• [WORK TASK]:
Output the entries below word for word, stopping once the line containing "[![Denise Gaudio Nuda" is done, and omit each picture.

(Saved data entries)
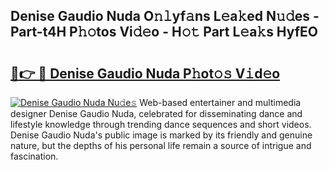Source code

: ## Denise Gaudio Nuda O𝚗𝚕yf𝚊ns L𝚎a𝚔ed N𝚞𝚍es - Part-t4H P𝚑𝚘tos Vi𝚍𝚎o - H𝚘𝚝 Part L𝚎a𝚔s HyfEO

# <h2><a href="http://kf0fyy4.oniu.top/?m=Denise+Gaudio+Nuda">🔗👉 🔴 Denise Gaudio Nuda P𝚑ot𝚘𝚜 V𝚒d𝚎o</a></h2>

[![Denise Gaudio Nuda Nu𝚍e𝚜](https://i.imgur.com/0qMVB7G.gif)](http://kf0fyy4.oniu.top/?m=Denise+Gaudio+Nuda)
Web-based entertainer and multimedia designer Denise Gaudio Nuda, celebrated for disseminating dance and lifestyle knowledge through trending dance sequences and short videos. Denise Gaudio Nuda's public image is marked by its friendly and genuine nature, but the depths of his personal life remain a source of intrigue and fascination.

• [ANSWER TO THIS EXERCISE]:
Source code

: ## Denise Gaudio Nuda O𝚗𝚕yf𝚊ns L𝚎a𝚔ed N𝚞𝚍es - Part-t4H P𝚑𝚘tos Vi𝚍𝚎o - H𝚘𝚝 Part L𝚎a𝚔s HyfEO

# <h2><a href="http://kf0fyy4.oniu.top/?m=Denise+Gaudio+Nuda">🔗👉 🔴 Denise Gaudio Nuda P𝚑ot𝚘𝚜 V𝚒d𝚎o</a></h2>

[![Denise Gaudio Nuda Nu𝚍e𝚜](https://i.imgur.com/0qMVB7G.gif)](http://kf0fyy4.oniu.top/?m=Denise+Gaudio+Nuda)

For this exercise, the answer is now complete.